— EXERCISE —
Return each line below exactly as it reads, and omit any image in it.

— SUPPLIED DATA —
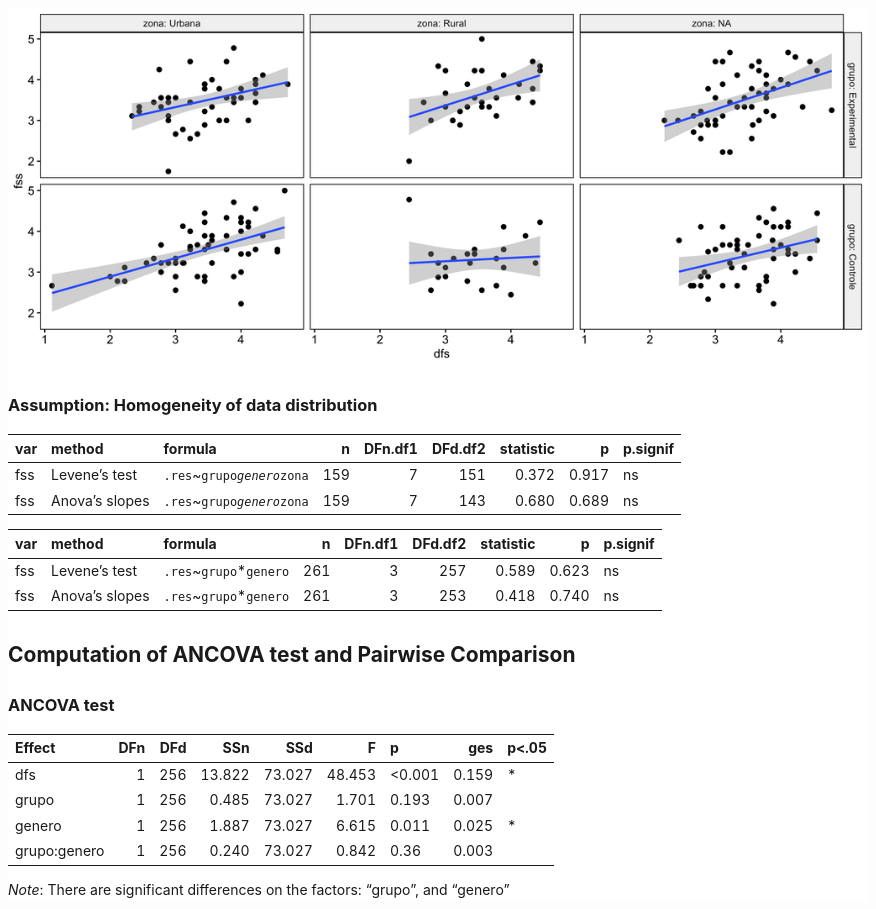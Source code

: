 ![](ancova_files/figure-gfm/unnamed-chunk-19-1.png)

### Assumption: Homogeneity of data distribution

| var | method         | formula                        |   n | DFn.df1 | DFd.df2 | statistic |     p | p.signif |
|:----|:---------------|:-------------------------------|----:|--------:|--------:|----------:|------:|:---------|
| fss | Levene’s test  | `.res`~`grupo`*`genero`*`zona` | 159 |       7 |     151 |     0.372 | 0.917 | ns       |
| fss | Anova’s slopes | `.res`~`grupo`*`genero`*`zona` | 159 |       7 |     143 |     0.680 | 0.689 | ns       |

| var | method         | formula                  |   n | DFn.df1 | DFd.df2 | statistic |     p | p.signif |
|:----|:---------------|:-------------------------|----:|--------:|--------:|----------:|------:|:---------|
| fss | Levene’s test  | `.res`~`grupo`\*`genero` | 261 |       3 |     257 |     0.589 | 0.623 | ns       |
| fss | Anova’s slopes | `.res`~`grupo`\*`genero` | 261 |       3 |     253 |     0.418 | 0.740 | ns       |

## Computation of ANCOVA test and Pairwise Comparison

### ANCOVA test

| Effect       | DFn | DFd |    SSn |    SSd |      F | p       |   ges | p\<.05 |
|:-------------|----:|----:|-------:|-------:|-------:|:--------|------:|:-------|
| dfs          |   1 | 256 | 13.822 | 73.027 | 48.453 | \<0.001 | 0.159 | \*     |
| grupo        |   1 | 256 |  0.485 | 73.027 |  1.701 | 0.193   | 0.007 |        |
| genero       |   1 | 256 |  1.887 | 73.027 |  6.615 | 0.011   | 0.025 | \*     |
| grupo:genero |   1 | 256 |  0.240 | 73.027 |  0.842 | 0.36    | 0.003 |        |

*Note*: There are significant differences on the factors: “grupo”, and
“genero”
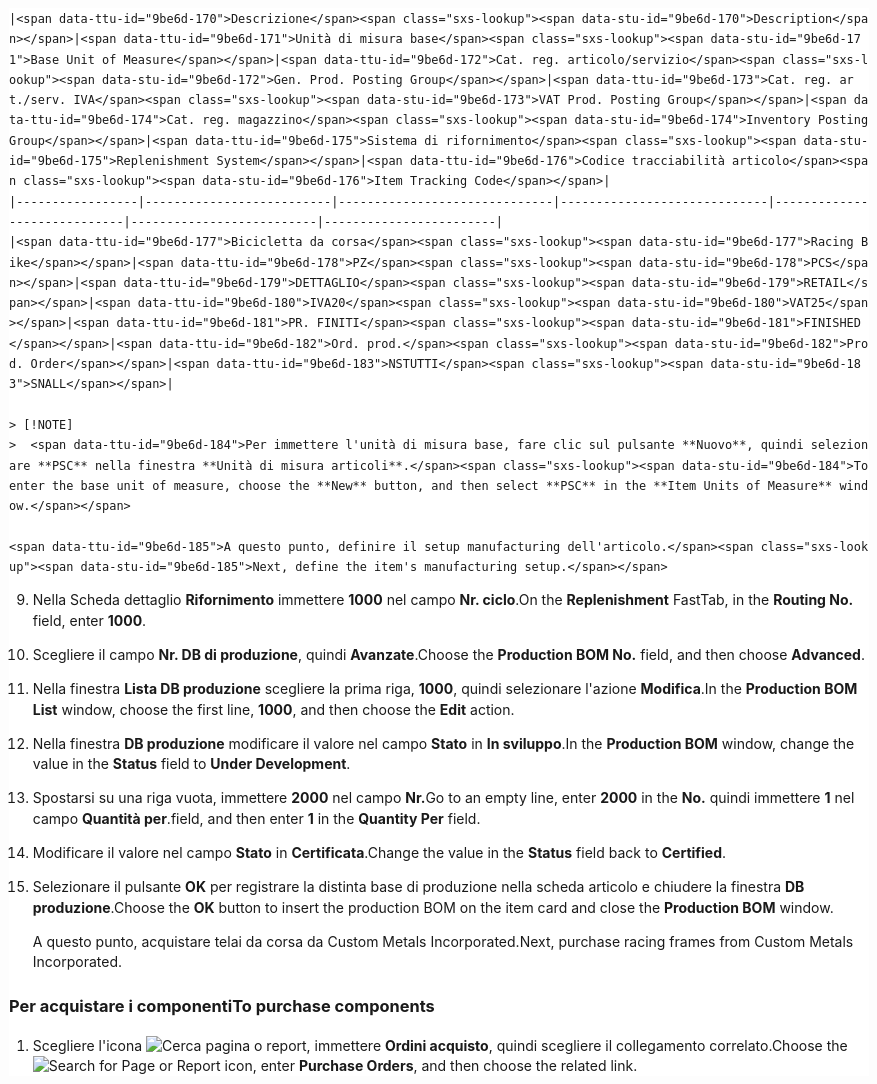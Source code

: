     |<span data-ttu-id="9be6d-170">Descrizione</span><span class="sxs-lookup"><span data-stu-id="9be6d-170">Description</span></span>|<span data-ttu-id="9be6d-171">Unità di misura base</span><span class="sxs-lookup"><span data-stu-id="9be6d-171">Base Unit of Measure</span></span>|<span data-ttu-id="9be6d-172">Cat. reg. articolo/servizio</span><span class="sxs-lookup"><span data-stu-id="9be6d-172">Gen. Prod. Posting Group</span></span>|<span data-ttu-id="9be6d-173">Cat. reg. art./serv. IVA</span><span class="sxs-lookup"><span data-stu-id="9be6d-173">VAT Prod. Posting Group</span></span>|<span data-ttu-id="9be6d-174">Cat. reg. magazzino</span><span class="sxs-lookup"><span data-stu-id="9be6d-174">Inventory Posting Group</span></span>|<span data-ttu-id="9be6d-175">Sistema di rifornimento</span><span class="sxs-lookup"><span data-stu-id="9be6d-175">Replenishment System</span></span>|<span data-ttu-id="9be6d-176">Codice tracciabilità articolo</span><span class="sxs-lookup"><span data-stu-id="9be6d-176">Item Tracking Code</span></span>|  
    |-----------------|--------------------------|------------------------------|-----------------------------|-----------------------------|--------------------------|------------------------|  
    |<span data-ttu-id="9be6d-177">Bicicletta da corsa</span><span class="sxs-lookup"><span data-stu-id="9be6d-177">Racing Bike</span></span>|<span data-ttu-id="9be6d-178">PZ</span><span class="sxs-lookup"><span data-stu-id="9be6d-178">PCS</span></span>|<span data-ttu-id="9be6d-179">DETTAGLIO</span><span class="sxs-lookup"><span data-stu-id="9be6d-179">RETAIL</span></span>|<span data-ttu-id="9be6d-180">IVA20</span><span class="sxs-lookup"><span data-stu-id="9be6d-180">VAT25</span></span>|<span data-ttu-id="9be6d-181">PR. FINITI</span><span class="sxs-lookup"><span data-stu-id="9be6d-181">FINISHED</span></span>|<span data-ttu-id="9be6d-182">Ord. prod.</span><span class="sxs-lookup"><span data-stu-id="9be6d-182">Prod. Order</span></span>|<span data-ttu-id="9be6d-183">NSTUTTI</span><span class="sxs-lookup"><span data-stu-id="9be6d-183">SNALL</span></span>|  

    > [!NOTE]  
    >  <span data-ttu-id="9be6d-184">Per immettere l'unità di misura base, fare clic sul pulsante **Nuovo**, quindi selezionare **PSC** nella finestra **Unità di misura articoli**.</span><span class="sxs-lookup"><span data-stu-id="9be6d-184">To enter the base unit of measure, choose the **New** button, and then select **PSC** in the **Item Units of Measure** window.</span></span>  

    <span data-ttu-id="9be6d-185">A questo punto, definire il setup manufacturing dell'articolo.</span><span class="sxs-lookup"><span data-stu-id="9be6d-185">Next, define the item's manufacturing setup.</span></span>

9. <span data-ttu-id="9be6d-186">Nella Scheda dettaglio **Rifornimento** immettere **1000** nel campo **Nr. ciclo**.</span><span class="sxs-lookup"><span data-stu-id="9be6d-186">On the **Replenishment** FastTab, in the **Routing No.** field, enter **1000**.</span></span>  
10. <span data-ttu-id="9be6d-187">Scegliere il campo **Nr. DB di produzione**, quindi **Avanzate**.</span><span class="sxs-lookup"><span data-stu-id="9be6d-187">Choose the **Production BOM No.** field, and then choose **Advanced**.</span></span>  
11. <span data-ttu-id="9be6d-188">Nella finestra **Lista DB produzione** scegliere la prima riga, **1000**, quindi selezionare l'azione **Modifica**.</span><span class="sxs-lookup"><span data-stu-id="9be6d-188">In the **Production BOM List** window, choose the first line, **1000**, and then choose the **Edit** action.</span></span>  
12. <span data-ttu-id="9be6d-189">Nella finestra **DB produzione** modificare il valore nel campo **Stato** in **In sviluppo**.</span><span class="sxs-lookup"><span data-stu-id="9be6d-189">In the **Production BOM** window, change the value in the **Status** field to **Under Development**.</span></span>  
13. <span data-ttu-id="9be6d-190">Spostarsi su una riga vuota, immettere **2000** nel campo **Nr.**</span><span class="sxs-lookup"><span data-stu-id="9be6d-190">Go to an empty line, enter **2000** in the **No.**</span></span> <span data-ttu-id="9be6d-191">quindi immettere **1** nel campo **Quantità per**.</span><span class="sxs-lookup"><span data-stu-id="9be6d-191">field, and then enter **1** in the **Quantity Per** field.</span></span>  
14. <span data-ttu-id="9be6d-192">Modificare il valore nel campo **Stato** in **Certificata**.</span><span class="sxs-lookup"><span data-stu-id="9be6d-192">Change the value in the **Status** field back to **Certified**.</span></span>  
15. <span data-ttu-id="9be6d-193">Selezionare il pulsante **OK** per registrare la distinta base di produzione nella scheda articolo e chiudere la finestra **DB produzione**.</span><span class="sxs-lookup"><span data-stu-id="9be6d-193">Choose the **OK** button to insert the production BOM on the item card and close the **Production BOM** window.</span></span>  

    <span data-ttu-id="9be6d-194">A questo punto, acquistare telai da corsa da Custom Metals Incorporated.</span><span class="sxs-lookup"><span data-stu-id="9be6d-194">Next, purchase racing frames from Custom Metals Incorporated.</span></span>  

### <a name="to-purchase-components"></a><span data-ttu-id="9be6d-195">Per acquistare i componenti</span><span class="sxs-lookup"><span data-stu-id="9be6d-195">To purchase components</span></span>  
1.  <span data-ttu-id="9be6d-196">Scegliere l'icona ![Cerca pagina o report](media/ui-search/search_small.png "Cerca pagina o report"), immettere **Ordini acquisto**, quindi scegliere il collegamento correlato.</span><span class="sxs-lookup"><span data-stu-id="9be6d-196">Choose the ![Search for Page or Report](media/ui-search/search_small.png "Search for Page or Report icon") icon, enter **Purchase Orders**, and then choose the related link.</span></span>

— RESPONSE TO THE TASK —
Source code

: ![](ancova_files/figure-gfm/unnamed-chunk-19-1.png)

### Assumption: Homogeneity of data distribution

| var | method         | formula                        |   n | DFn.df1 | DFd.df2 | statistic |     p | p.signif |
|:----|:---------------|:-------------------------------|----:|--------:|--------:|----------:|------:|:---------|
| fss | Levene’s test  | `.res`~`grupo`*`genero`*`zona` | 159 |       7 |     151 |     0.372 | 0.917 | ns       |
| fss | Anova’s slopes | `.res`~`grupo`*`genero`*`zona` | 159 |       7 |     143 |     0.680 | 0.689 | ns       |

| var | method         | formula                  |   n | DFn.df1 | DFd.df2 | statistic |     p | p.signif |
|:----|:---------------|:-------------------------|----:|--------:|--------:|----------:|------:|:---------|
| fss | Levene’s test  | `.res`~`grupo`\*`genero` | 261 |       3 |     257 |     0.589 | 0.623 | ns       |
| fss | Anova’s slopes | `.res`~`grupo`\*`genero` | 261 |       3 |     253 |     0.418 | 0.740 | ns       |

## Computation of ANCOVA test and Pairwise Comparison

### ANCOVA test

| Effect       | DFn | DFd |    SSn |    SSd |      F | p       |   ges | p\<.05 |
|:-------------|----:|----:|-------:|-------:|-------:|:--------|------:|:-------|
| dfs          |   1 | 256 | 13.822 | 73.027 | 48.453 | \<0.001 | 0.159 | \*     |
| grupo        |   1 | 256 |  0.485 | 73.027 |  1.701 | 0.193   | 0.007 |        |
| genero       |   1 | 256 |  1.887 | 73.027 |  6.615 | 0.011   | 0.025 | \*     |
| grupo:genero |   1 | 256 |  0.240 | 73.027 |  0.842 | 0.36    | 0.003 |        |

*Note*: There are significant differences on the factors: “grupo”, and
“genero”
Source code

:     |<span data-ttu-id="9be6d-170">Descrizione</span><span class="sxs-lookup"><span data-stu-id="9be6d-170">Description</span></span>|<span data-ttu-id="9be6d-171">Unità di misura base</span><span class="sxs-lookup"><span data-stu-id="9be6d-171">Base Unit of Measure</span></span>|<span data-ttu-id="9be6d-172">Cat. reg. articolo/servizio</span><span class="sxs-lookup"><span data-stu-id="9be6d-172">Gen. Prod. Posting Group</span></span>|<span data-ttu-id="9be6d-173">Cat. reg. art./serv. IVA</span><span class="sxs-lookup"><span data-stu-id="9be6d-173">VAT Prod. Posting Group</span></span>|<span data-ttu-id="9be6d-174">Cat. reg. magazzino</span><span class="sxs-lookup"><span data-stu-id="9be6d-174">Inventory Posting Group</span></span>|<span data-ttu-id="9be6d-175">Sistema di rifornimento</span><span class="sxs-lookup"><span data-stu-id="9be6d-175">Replenishment System</span></span>|<span data-ttu-id="9be6d-176">Codice tracciabilità articolo</span><span class="sxs-lookup"><span data-stu-id="9be6d-176">Item Tracking Code</span></span>|  
    |-----------------|--------------------------|------------------------------|-----------------------------|-----------------------------|--------------------------|------------------------|  
    |<span data-ttu-id="9be6d-177">Bicicletta da corsa</span><span class="sxs-lookup"><span data-stu-id="9be6d-177">Racing Bike</span></span>|<span data-ttu-id="9be6d-178">PZ</span><span class="sxs-lookup"><span data-stu-id="9be6d-178">PCS</span></span>|<span data-ttu-id="9be6d-179">DETTAGLIO</span><span class="sxs-lookup"><span data-stu-id="9be6d-179">RETAIL</span></span>|<span data-ttu-id="9be6d-180">IVA20</span><span class="sxs-lookup"><span data-stu-id="9be6d-180">VAT25</span></span>|<span data-ttu-id="9be6d-181">PR. FINITI</span><span class="sxs-lookup"><span data-stu-id="9be6d-181">FINISHED</span></span>|<span data-ttu-id="9be6d-182">Ord. prod.</span><span class="sxs-lookup"><span data-stu-id="9be6d-182">Prod. Order</span></span>|<span data-ttu-id="9be6d-183">NSTUTTI</span><span class="sxs-lookup"><span data-stu-id="9be6d-183">SNALL</span></span>|  

    > [!NOTE]  
    >  <span data-ttu-id="9be6d-184">Per immettere l'unità di misura base, fare clic sul pulsante **Nuovo**, quindi selezionare **PSC** nella finestra **Unità di misura articoli**.</span><span class="sxs-lookup"><span data-stu-id="9be6d-184">To enter the base unit of measure, choose the **New** button, and then select **PSC** in the **Item Units of Measure** window.</span></span>  

    <span data-ttu-id="9be6d-185">A questo punto, definire il setup manufacturing dell'articolo.</span><span class="sxs-lookup"><span data-stu-id="9be6d-185">Next, define the item's manufacturing setup.</span></span>

9. <span data-ttu-id="9be6d-186">Nella Scheda dettaglio **Rifornimento** immettere **1000** nel campo **Nr. ciclo**.</span><span class="sxs-lookup"><span data-stu-id="9be6d-186">On the **Replenishment** FastTab, in the **Routing No.** field, enter **1000**.</span></span>  
10. <span data-ttu-id="9be6d-187">Scegliere il campo **Nr. DB di produzione**, quindi **Avanzate**.</span><span class="sxs-lookup"><span data-stu-id="9be6d-187">Choose the **Production BOM No.** field, and then choose **Advanced**.</span></span>  
11. <span data-ttu-id="9be6d-188">Nella finestra **Lista DB produzione** scegliere la prima riga, **1000**, quindi selezionare l'azione **Modifica**.</span><span class="sxs-lookup"><span data-stu-id="9be6d-188">In the **Production BOM List** window, choose the first line, **1000**, and then choose the **Edit** action.</span></span>  
12. <span data-ttu-id="9be6d-189">Nella finestra **DB produzione** modificare il valore nel campo **Stato** in **In sviluppo**.</span><span class="sxs-lookup"><span data-stu-id="9be6d-189">In the **Production BOM** window, change the value in the **Status** field to **Under Development**.</span></span>  
13. <span data-ttu-id="9be6d-190">Spostarsi su una riga vuota, immettere **2000** nel campo **Nr.**</span><span class="sxs-lookup"><span data-stu-id="9be6d-190">Go to an empty line, enter **2000** in the **No.**</span></span> <span data-ttu-id="9be6d-191">quindi immettere **1** nel campo **Quantità per**.</span><span class="sxs-lookup"><span data-stu-id="9be6d-191">field, and then enter **1** in the **Quantity Per** field.</span></span>  
14. <span data-ttu-id="9be6d-192">Modificare il valore nel campo **Stato** in **Certificata**.</span><span class="sxs-lookup"><span data-stu-id="9be6d-192">Change the value in the **Status** field back to **Certified**.</span></span>  
15. <span data-ttu-id="9be6d-193">Selezionare il pulsante **OK** per registrare la distinta base di produzione nella scheda articolo e chiudere la finestra **DB produzione**.</span><span class="sxs-lookup"><span data-stu-id="9be6d-193">Choose the **OK** button to insert the production BOM on the item card and close the **Production BOM** window.</span></span>  

    <span data-ttu-id="9be6d-194">A questo punto, acquistare telai da corsa da Custom Metals Incorporated.</span><span class="sxs-lookup"><span data-stu-id="9be6d-194">Next, purchase racing frames from Custom Metals Incorporated.</span></span>  

### <a name="to-purchase-components"></a><span data-ttu-id="9be6d-195">Per acquistare i componenti</span><span class="sxs-lookup"><span data-stu-id="9be6d-195">To purchase components</span></span>  
1.  <span data-ttu-id="9be6d-196">Scegliere l'icona ![Cerca pagina o report](media/ui-search/search_small.png "Cerca pagina o report"), immettere **Ordini acquisto**, quindi scegliere il collegamento correlato.</span><span class="sxs-lookup"><span data-stu-id="9be6d-196">Choose the ![Search for Page or Report](media/ui-search/search_small.png "Search for Page or Report icon") icon, enter **Purchase Orders**, and then choose the related link.</span></span>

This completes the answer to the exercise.